性別や年齢にとらわれず「多様な人財が活躍する環境づくり」に必要なこと

2020.02.26 00:00
J-WAVE(81.3FM)の人気モーニングワイド「J-WAVE TOKYO MORNING RADIO」内で様々な企業が取り組んでいる「働き方」から、これからの変化や未来を考える「RECRUIT THE WORK SHIFT」。1日のスタートに「新しい働き方」のヒントをシェアしています。

1月27日・月曜日~30日・木曜日の放送では、がん領域の医薬品で国内シェアNo.1(※)を誇る中外製薬株式会社の取組みについて、執行役員人事部長の矢野嘉行さんにお話を伺いました。
2002年にスイスのロシュ社と戦略的アライアンスを結び、外資系企業となった中外製薬。日本の市場から世界へと目を向け、グローバルに展開する企業となったわけですが、社名は変えず、外資と内資のハイブリッドとして、自主独立経営を行ってきました。グループ全体で社員はおよそ7400人、MR、研究者、生産部門、など、様々な職種、性別、年齢が働く企業となっています。

2010年からダイバーシティの推進の取り組みを進めていく中で、多様な人財が活躍するために、労働組合と会社側が連携し、ワークライフバランスについての検討プロジェクトを発足したことから本格的にスタートした中外製薬の取り組み。多くの企業では、会社主導で取り組みがスタートする中、労使共同で進めていることも画期的なアプローチとなっているようです。
2日目の放送では、ジェンダー・ダイバーシティの取り組みについてご紹介しました。
2006年から女性MRの採用を広げたことで、女性が結婚、出産後も長く働き続けられる環境づくりの必要性が高まった中外製薬。その人事戦略の基本理念として人材こそが会社の発展・成長を生み出す、かけがえのない資産と考え、「人材」ではなく財産、「人財」として、ジェンダーだけでなく、ナショナリティ(国籍)やシニアの活躍の場を広げる取り組みも行っているようです。2010年から5年間で女性マネージャーを倍にするという計画をはじめ、現在、社内には20か国から約60名の外国籍社員が在籍。シニア社員制度なども採用されているそうです。
3日目の放送では、そんな中外製薬の女性が働きやすい環境作りについて教えていただきました。
ここ10数年、新入社員の約4割が女性という中外製薬ですが、女性MRが産休、育休に入る際には、派遣のMRを採用して休める環境を作ったり、育児時短制度、在宅勤務制度、保育園の送迎に営業車の利用を認めたりと、効率的に時間を使えるよう、様々な施策がおこなわれています。また、女性だけでなく、男性にも、育メン特設ページをイントラに作ったり、制度が浸透するための取り組みを行い、育休取得率は全社で女性100%、男性50%以上という数字に達しているそう。
また、女性だけでなく、65歳まで働けるシニア社員制度も導入し、サポートも充実。
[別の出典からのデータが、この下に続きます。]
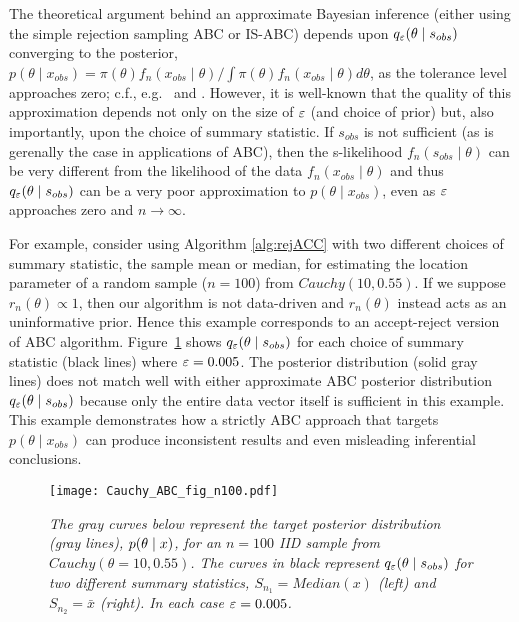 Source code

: \vspace{-6mm} 

\noindent
\hrulefill

The theoretical argument behind an approximate Bayesian inference (either using the simple rejection sampling ABC or IS-ABC) %
 depends upon $q_{\varepsilon}(\theta\mid s_{\relax obs})$ converging to the posterior, $p(\theta \mid x_{obs}) = {\pi(\theta) f_n ( x_{obs} \mid\theta)}\big/{\int \pi(\theta) f_n ( x_{obs} \mid\theta)
d \theta }$, as the tolerance level approaches zero; c.f., e.g.~\cite{Marin2011} and \cite{Beaumont2019}. However, it is well-known that the quality of this approximation depends not only on the size of $\varepsilon$ (and choice of prior) but, also importantly, upon the choice of summary statistic. If $s_{obs}$ is not sufficient (as is gerenally the case in applications of ABC), then the s-likelihood $f_n (s_{obs} \mid\theta)$ can be very different from the likelihood of the data $f_n ( x_{obs} \mid\theta)$ and thus $q_{\varepsilon}(\theta\mid s_{\relax obs})$ can be a very poor approximation to $p(\theta\mid x_{obs})$, even as $\varepsilon$ approaches zero and $n \rightarrow \infty$.

For example, consider using Algorithm \ref{alg:rejACC} with two different choices of summary statistic, the sample mean or median, for estimating the location parameter of a random sample ($n=100$) from $Cauchy(10, 0.55)$. If we suppose $r_n(\theta) \propto 1$, then our algorithm is not data-driven and $r_n(\theta)$ instead acts as an uninformative prior. Hence this example corresponds to an accept-reject version of ABC algorithm. 
Figure~\ref{fig:ACC} shows $q_{\varepsilon}(\theta\mid s_{\relax obs})$ for each choice of summary statistic (black lines) where $\varepsilon = 0.005$. 
The posterior distribution (solid gray lines) does not match well with either approximate ABC posterior distribution $q_{\varepsilon}(\theta\mid s_{\relax obs})$ because only the entire data vector itself is sufficient in this example. This example demonstrates how a strictly ABC approach that targets $p(\theta \mid x_{obs})$ can produce inconsistent results and even misleading inferential conclusions.

\begin{figure}
\centering
\caption{{\it The gray curves below represent the target posterior distribution (gray lines), $p(\theta \mid {}{x})$, for an $n=100$ IID sample from $Cauchy(\theta=10,0.55)$. The curves in black represent  $q_{\varepsilon}(\theta \mid s_{obs})$ for two different summary statistics, $S_{n_1} = Median(x)$ (left) and $S_{n_2} = \bar{x}$ (right). In each case $\varepsilon = 0.005$.} }\label{fig:ACC}
\texttt{[image: Cauchy\_ABC\_fig\_n100.pdf]}
\end{figure}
キャリア研修や制度の整備、シニア社員の役割などを設定して能力を発揮できるようにする試みがおこなわれています。リ・チャレンジ(再挑戦)、リ・エナジー(意欲の再活性)の精神で、現在、400名以上のシニア社員の方々が活躍されているそうです。
4日目の放送では、社員の自律的なキャリア形成を実現するための取り組み、「キャリア相談室」と「社内公募制度」にフォーカスしました。
創業95年という老舗ながら、柔軟でチームワークや結束が固い社風という中外製薬。営業、研究、製薬、など、様々な職種が存在する中で、キャリアチェンジの可能性や、また、社内公募制度などに意欲的にチャレンジしたりと、柔軟な発想で働ける環境が整っているようです。

最後に、4日間に渡ってご紹介してきた「中外製薬株式会社」の働き方から番組が導き出した「WORK SHIFTのヒント」は、
『労使で作り上げるワーク・ライフ・シナジーを高める働き方』でした。

会社側が一方的に制度を作るのではなく、労組と共に考え、浸透させる取り組みにより女性が活躍できたり、国籍も多様なダイバーシティに富んだ会社となっている中外製薬。その中で、プライベートと仕事が「シナジー」(相乗効果)を産む働き方の実現を目指されているようです。